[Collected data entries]
####
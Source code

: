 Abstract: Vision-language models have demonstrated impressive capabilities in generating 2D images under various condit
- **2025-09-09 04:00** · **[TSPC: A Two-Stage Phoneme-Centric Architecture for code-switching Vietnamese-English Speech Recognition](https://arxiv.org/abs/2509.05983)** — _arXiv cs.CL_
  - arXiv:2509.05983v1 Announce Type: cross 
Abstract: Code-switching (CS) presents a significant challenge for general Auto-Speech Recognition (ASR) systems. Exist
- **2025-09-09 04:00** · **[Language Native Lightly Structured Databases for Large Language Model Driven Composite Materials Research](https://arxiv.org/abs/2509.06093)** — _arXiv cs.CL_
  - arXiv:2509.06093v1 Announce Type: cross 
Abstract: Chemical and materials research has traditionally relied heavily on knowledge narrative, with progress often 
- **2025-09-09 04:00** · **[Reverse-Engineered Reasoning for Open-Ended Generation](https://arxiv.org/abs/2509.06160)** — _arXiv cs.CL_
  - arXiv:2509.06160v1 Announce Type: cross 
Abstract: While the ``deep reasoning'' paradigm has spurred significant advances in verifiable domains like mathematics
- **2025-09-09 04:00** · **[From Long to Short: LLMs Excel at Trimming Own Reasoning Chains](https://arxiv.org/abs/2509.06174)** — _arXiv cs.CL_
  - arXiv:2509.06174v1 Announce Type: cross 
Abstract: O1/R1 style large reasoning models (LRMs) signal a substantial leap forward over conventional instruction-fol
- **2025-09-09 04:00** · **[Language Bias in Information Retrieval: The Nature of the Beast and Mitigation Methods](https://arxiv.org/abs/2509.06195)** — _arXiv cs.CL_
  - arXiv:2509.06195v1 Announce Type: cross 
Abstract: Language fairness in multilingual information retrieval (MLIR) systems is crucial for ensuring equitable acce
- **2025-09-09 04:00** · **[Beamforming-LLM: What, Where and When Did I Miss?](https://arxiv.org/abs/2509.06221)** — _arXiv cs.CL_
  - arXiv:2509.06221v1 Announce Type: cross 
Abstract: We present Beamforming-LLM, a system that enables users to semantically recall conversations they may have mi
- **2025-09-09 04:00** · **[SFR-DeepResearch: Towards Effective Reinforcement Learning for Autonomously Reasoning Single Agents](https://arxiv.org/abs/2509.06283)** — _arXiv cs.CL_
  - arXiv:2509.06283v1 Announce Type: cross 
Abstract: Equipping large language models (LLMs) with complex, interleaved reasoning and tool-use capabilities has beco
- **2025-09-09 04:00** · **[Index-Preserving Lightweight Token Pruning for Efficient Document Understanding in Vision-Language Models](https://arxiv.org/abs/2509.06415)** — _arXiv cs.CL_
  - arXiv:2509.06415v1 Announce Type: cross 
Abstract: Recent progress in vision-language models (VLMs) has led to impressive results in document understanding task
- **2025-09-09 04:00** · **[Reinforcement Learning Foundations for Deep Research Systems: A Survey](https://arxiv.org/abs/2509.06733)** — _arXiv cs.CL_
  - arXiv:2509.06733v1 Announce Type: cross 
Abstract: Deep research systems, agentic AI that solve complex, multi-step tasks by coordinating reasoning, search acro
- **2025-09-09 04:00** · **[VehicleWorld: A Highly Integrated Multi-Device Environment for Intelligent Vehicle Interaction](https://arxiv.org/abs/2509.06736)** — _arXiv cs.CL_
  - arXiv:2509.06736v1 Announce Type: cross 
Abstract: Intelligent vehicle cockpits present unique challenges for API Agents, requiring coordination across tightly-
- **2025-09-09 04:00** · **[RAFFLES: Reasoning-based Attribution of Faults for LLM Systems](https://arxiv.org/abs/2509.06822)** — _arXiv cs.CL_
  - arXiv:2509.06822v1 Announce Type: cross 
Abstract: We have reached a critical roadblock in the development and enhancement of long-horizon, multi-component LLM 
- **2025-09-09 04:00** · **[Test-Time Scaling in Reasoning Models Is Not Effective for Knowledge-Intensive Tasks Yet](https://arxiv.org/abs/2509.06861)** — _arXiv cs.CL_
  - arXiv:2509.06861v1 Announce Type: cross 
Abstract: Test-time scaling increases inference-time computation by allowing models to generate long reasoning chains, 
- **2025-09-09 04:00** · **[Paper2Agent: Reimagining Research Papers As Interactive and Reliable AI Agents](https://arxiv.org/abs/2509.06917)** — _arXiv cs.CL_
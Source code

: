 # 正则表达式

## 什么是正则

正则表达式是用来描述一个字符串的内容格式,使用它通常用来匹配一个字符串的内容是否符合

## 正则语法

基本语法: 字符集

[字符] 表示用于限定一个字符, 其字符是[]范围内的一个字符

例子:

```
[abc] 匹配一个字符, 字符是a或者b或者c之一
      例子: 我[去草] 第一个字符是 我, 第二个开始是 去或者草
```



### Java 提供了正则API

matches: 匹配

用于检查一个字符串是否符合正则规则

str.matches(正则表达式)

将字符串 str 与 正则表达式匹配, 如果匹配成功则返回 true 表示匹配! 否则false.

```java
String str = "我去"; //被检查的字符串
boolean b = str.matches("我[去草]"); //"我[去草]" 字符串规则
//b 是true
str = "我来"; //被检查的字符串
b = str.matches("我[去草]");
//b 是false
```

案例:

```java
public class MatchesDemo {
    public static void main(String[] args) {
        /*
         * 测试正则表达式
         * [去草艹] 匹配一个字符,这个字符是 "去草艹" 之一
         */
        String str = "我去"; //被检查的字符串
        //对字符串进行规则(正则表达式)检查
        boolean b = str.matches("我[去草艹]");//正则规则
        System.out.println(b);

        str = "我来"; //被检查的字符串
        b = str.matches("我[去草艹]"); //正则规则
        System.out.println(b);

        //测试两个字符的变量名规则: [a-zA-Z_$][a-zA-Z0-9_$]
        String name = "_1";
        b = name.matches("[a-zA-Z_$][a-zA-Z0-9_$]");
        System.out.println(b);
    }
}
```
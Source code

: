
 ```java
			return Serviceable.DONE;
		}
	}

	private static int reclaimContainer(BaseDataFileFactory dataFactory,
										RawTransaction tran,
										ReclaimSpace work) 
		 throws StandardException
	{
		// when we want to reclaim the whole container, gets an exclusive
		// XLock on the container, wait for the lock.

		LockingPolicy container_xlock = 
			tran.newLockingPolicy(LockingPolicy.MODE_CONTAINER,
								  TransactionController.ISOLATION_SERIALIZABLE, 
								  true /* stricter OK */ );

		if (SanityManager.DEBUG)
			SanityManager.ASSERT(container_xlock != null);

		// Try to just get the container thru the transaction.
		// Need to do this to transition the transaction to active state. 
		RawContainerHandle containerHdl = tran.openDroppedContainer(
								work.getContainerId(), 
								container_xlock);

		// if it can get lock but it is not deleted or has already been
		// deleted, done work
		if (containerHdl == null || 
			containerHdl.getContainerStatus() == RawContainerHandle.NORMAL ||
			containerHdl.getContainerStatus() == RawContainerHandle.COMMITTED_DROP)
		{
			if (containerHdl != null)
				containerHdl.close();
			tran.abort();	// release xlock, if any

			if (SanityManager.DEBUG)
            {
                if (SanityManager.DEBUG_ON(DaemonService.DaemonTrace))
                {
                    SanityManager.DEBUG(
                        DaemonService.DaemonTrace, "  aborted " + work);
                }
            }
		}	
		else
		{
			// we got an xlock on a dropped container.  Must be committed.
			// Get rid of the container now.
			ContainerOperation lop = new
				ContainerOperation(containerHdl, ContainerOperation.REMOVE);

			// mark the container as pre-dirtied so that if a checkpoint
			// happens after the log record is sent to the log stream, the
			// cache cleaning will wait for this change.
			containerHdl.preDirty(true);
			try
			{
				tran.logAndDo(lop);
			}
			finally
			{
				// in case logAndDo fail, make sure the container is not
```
####
--- What to do ---
Find the string "significant" in the data. Report each line it appears in.

--- Answer to this task ---
Abstract: Code-switching (CS) presents a significant challenge for general Auto-Speech Recognition (ASR) systems. Exist
Abstract: While the ``deep reasoning'' paradigm has spurred significant advances in verifiable domains like mathematics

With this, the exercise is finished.